(Saved entries)
▬▬▬▬▬▬

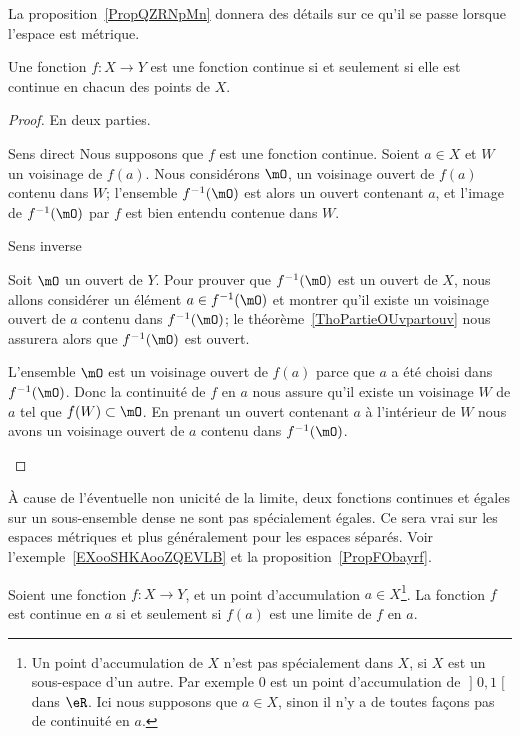 La proposition~\ref{PropQZRNpMn} donnera des détails sur ce qu'il se passe lorsque l'espace est métrique.

\begin{theorem} \label{ThoESCaraB}
    Une fonction \( f\colon X\to Y\) est une fonction continue si et seulement si elle est continue en chacun des points de \( X\).
\end{theorem}

\begin{proof}
    En deux parties.
    \begin{subproof}
    \item[Sens direct]
        Nous supposons que \( f\) est une fonction continue. Soient \( a\in X\) et \( W\) un voisinage de \( f(a)\). Nous considérons \( \mO\), un voisinage ouvert de \( f(a)\) contenu dans \( W\); l'ensemble \( f^{-1}(\mO)\) est alors un ouvert contenant \( a\), et l'image de \( f^{-1}(\mO)\) par \( f\) est bien entendu contenue dans \( W\).

    \item[Sens inverse]

        Soit \( \mO\) un ouvert de \( Y\). Pour prouver que \( f^{-1}(\mO)\) est un ouvert de \( X\), nous allons considérer un élément \( a\in f^{-1}(\mO)\) et montrer qu'il existe un voisinage ouvert de \( a\) contenu dans \( f^{-1}(\mO)\); le théorème~\ref{ThoPartieOUvpartouv} nous assurera alors que \( f^{-1}(\mO)\) est ouvert.

        L'ensemble \( \mO\) est un voisinage ouvert de \( f(a)\) parce que \( a\) a été choisi dans \( f^{-1}(\mO)\). Donc la continuité de \( f\) en \( a\) nous assure qu'il existe un voisinage \( W\) de \( a\) tel que \( f(W)\subset\mO\). En prenant un ouvert contenant \( a\) à l'intérieur de \( W\) nous avons un voisinage ouvert de \( a\) contenu dans \( f^{-1}(\mO)\).
    \end{subproof}
\end{proof}

\begin{remark}
    À cause de l'éventuelle non unicité de la limite, deux fonctions continues et égales sur un sous-ensemble dense ne sont pas spécialement égales. Ce sera vrai sur les espaces métriques et plus généralement pour les espaces séparés. Voir l'exemple~\ref{EXooSHKAooZQEVLB} et la proposition~\ref{PropFObayrf}.
\end{remark}

\begin{lemma}
Soient une fonction \( f\colon X\to Y\), et un point d'accumulation \( a\in X\)\footnote{Un point d'accumulation de \( X\) n'est pas spécialement dans \( X\), si \( X\) est un sous-espace d'un autre. Par exemple \( 0\) est un point d'accumulation de \( \mathopen] 0 , 1 \mathclose[\) dans \( \eR\). Ici nous supposons que \( a\in X\), sinon il n'y a de toutes façons pas de continuité en \( a\).}. La fonction \( f\) est continue en \( a\) si et seulement si \( f(a)\) est une limite de \( f\) en \( a\).
\end{lemma}


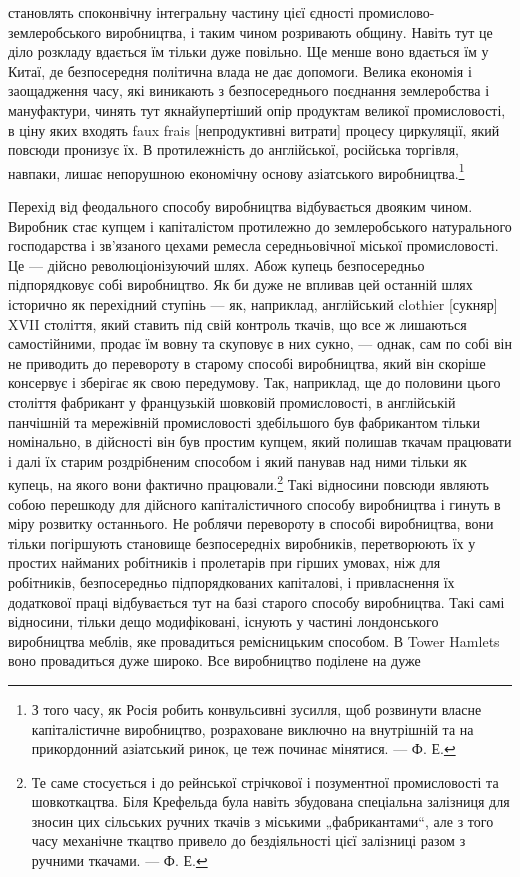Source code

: \parcont{}  %
становлять споконвічну інтегральну частину цієї єдності промислово-землеробського
виробництва, і таким чином розривають
общину. Навіть тут це діло розкладу вдається їм тільки дуже
повільно. Ще менше воно вдається їм у Китаї, де безпосередня
політична влада не дає допомоги. Велика економія і заощадження
часу, які виникають з безпосереднього поєднання землеробства
і мануфактури, чинять тут якнайупертіший опір продуктам
великої промисловості, в ціну яких входять faux frais [непродуктивні
витрати] процесу циркуляції, який повсюди пронизує
їх. В протилежність до англійської, російська торгівля, навпаки,
лишає непорушною економічну основу азіатського виробництва.\footnote{
З того часу, як Росія робить конвульсивні зусилля, щоб розвинути
власне капіталістичне виробництво, розраховане виключно на внутрішній та
на прикордонний азіатський ринок, це теж починає мінятися. — Ф. Е.
}

Перехід від феодального способу виробництва відбувається
двояким чином. Виробник стає купцем і капіталістом протилежно
до землеробського натурального господарства і зв’язаного цехами
ремесла середньовічної міської промисловості. Це — дійсно
революціонізуючий шлях. Абож купець безпосередньо підпорядковує
собі виробництво. Як би дуже не впливав цей останній
шлях історично як перехідний ступінь — як, наприклад, англійський
clothier [сукняр] XVII століття, який ставить під свій контроль
ткачів, що все ж лишаються самостійними, продає їм вовну
та скуповує в них сукно, — однак, сам по собі він не приводить
до перевороту в старому способі виробництва, який він скоріше
консервує і зберігає як свою передумову. Так, наприклад, ще
до половини цього століття фабрикант у французькій шовковій
промисловості, в англійській панчішній та мережівній промисловості
здебільшого був фабрикантом тільки номінально, в дійсності
він був простим купцем, який полишав ткачам працювати
і далі їх старим роздрібненим способом і який панував над ними
тільки як купець, на якого вони фактично працювали.\footnote{
Те саме стосується і до рейнської стрічкової і позументної промисловості
та шовкоткацтва. Біля Крефельда була навіть збудована спеціальна залізниця
для зносин цих сільських ручних ткачів з міськими „фабрикантами“, але
з того часу механічне ткацтво привело до бездіяльності цієї залізниці разом
з ручними ткачами. — Ф. Е.
} Такі
відносини повсюди являють собою перешкоду для дійсного капіталістичного
способу виробництва і гинуть в міру розвитку останнього.
Не роблячи перевороту в способі виробництва, вони тільки
погіршують становище безпосередніх виробників, перетворюють
їх у простих найманих робітників і пролетарів при гірших умовах,
ніж для робітників, безпосередньо підпорядкованих капіталові,
і привласнення їх додаткової праці відбувається тут на базі старого
способу виробництва. Такі самі відносини, тільки дещо модифіковані,
існують у частині лондонського виробництва меблів,
яке провадиться ремісницьким способом. В Tower Hamlets воно
провадиться дуже широко. Все виробництво поділене на дуже
\parbreak{}  %
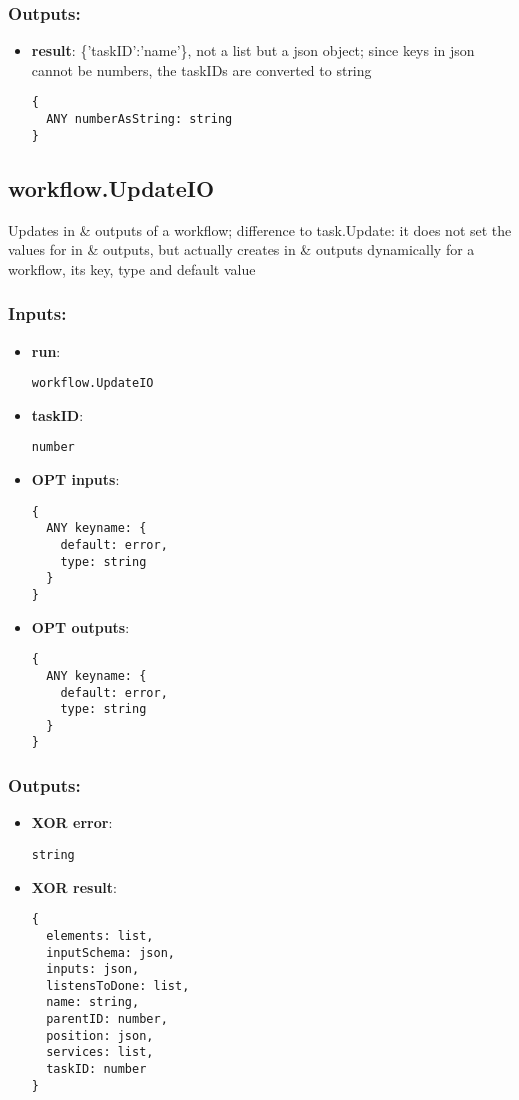 \subsubsection*{Outputs:}
\begin{itemize}
    \item \textbf{result}: \{'taskID':'name'\}, not a list but a json object; since keys in json cannot be numbers, the taskIDs are converted to string
\begin{lstlisting}
{
  ANY numberAsString: string
}
\end{lstlisting}
  \end{itemize}

\subsection{workflow.UpdateIO}
\label{ch:builtinservices:workflow.UpdateIO}
Updates
 in \& outputs of a workflow; difference to task.Update: it does not 
set the values for in \& outputs, but actually creates in \& 
outputs dynamically for a workflow, its key, type and default value
\subsubsection*{Inputs:}
\begin{itemize}
    \item \textbf{run}: 
\begin{lstlisting}
workflow.UpdateIO
\end{lstlisting}
    \item \textbf{taskID}: 
\begin{lstlisting}
number
\end{lstlisting}
    \item \textbf{OPT inputs}: 
\begin{lstlisting}
{
  ANY keyname: {
    default: error, 
    type: string
  }
}
\end{lstlisting}
    \item \textbf{OPT outputs}: 
\begin{lstlisting}
{
  ANY keyname: {
    default: error, 
    type: string
  }
}
\end{lstlisting}
  \end{itemize}

\subsubsection*{Outputs:}
\begin{itemize}
    \item \textbf{XOR error}: 
\begin{lstlisting}
string
\end{lstlisting}
    \item \textbf{XOR result}: 
\begin{lstlisting}
{
  elements: list, 
  inputSchema: json, 
  inputs: json, 
  listensToDone: list, 
  name: string, 
  parentID: number, 
  position: json, 
  services: list, 
  taskID: number
}
\end{lstlisting}
  \end{itemize}

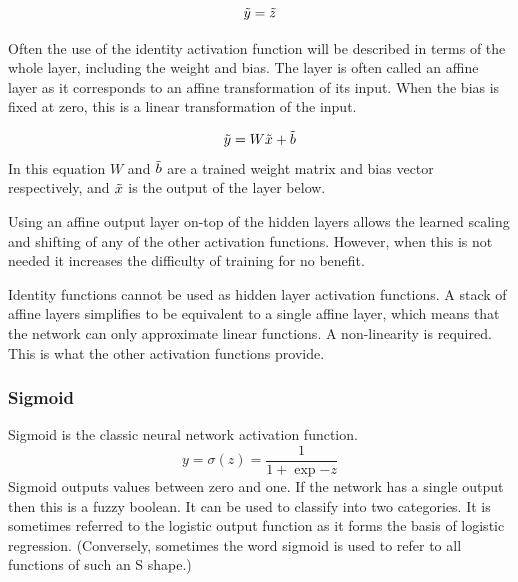 \documentclass[12pt,parskip]{komatufte}
\begin{document}
\begin{equation}
\tilde{y}= \tilde{z}
\end{equation}

Often the use of the identity activation function will be described in terms of the whole layer, including the weight and bias.
The layer is often called an affine layer as it corresponds to an affine transformation of its input.
When the bias is fixed at zero, this is a linear transformation of the input.

\begin{equation}
\tilde{y}=W \tilde{x} + \tilde{b}
\end{equation}
In this equation $W$ and $\tilde{b}$ are a trained weight matrix and bias vector respectively,
and $\tilde{x}$ is the output of the layer below.

Using an affine output layer on-top of the hidden layers
allows the learned scaling and shifting of any of the other activation functions.
However, when this is not needed it increases the difficulty of training for no benefit.

Identity functions cannot be used as hidden layer activation functions.
A stack of affine layers simplifies to be equivalent to a single affine layer, which means that the network can only approximate linear functions.
A non-linearity is required.
This is what the other activation functions provide.


\subsubsection{Sigmoid}


Sigmoid is the classic neural network activation function.
\begin{equation}
y=\sigma(z)=\frac{1}{1+\exp{-z}}
\end{equation}
Sigmoid outputs values between zero and one.
If the network has a single output then this is a fuzzy boolean.
It can be used to classify into two categories.
It is sometimes referred to the logistic output function as it forms the basis of logistic regression.
(Conversely, sometimes the word sigmoid is used to refer to all functions of such an S shape.)
\end{document}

▬▬▬▬▬▬

● WHAT YOU HAVE TO DO
Whenever the string "тільки" shows up in a line above, copy that line.

● RESPONSE AREA
общину. Навіть тут це діло розкладу вдається їм тільки дуже
здебільшого був фабрикантом тільки номінально, в дійсності
тільки як купець, на якого вони фактично працювали.\footnote{
Не роблячи перевороту в способі виробництва, вони тільки
способу виробництва. Такі самі відносини, тільки дещо модифіковані,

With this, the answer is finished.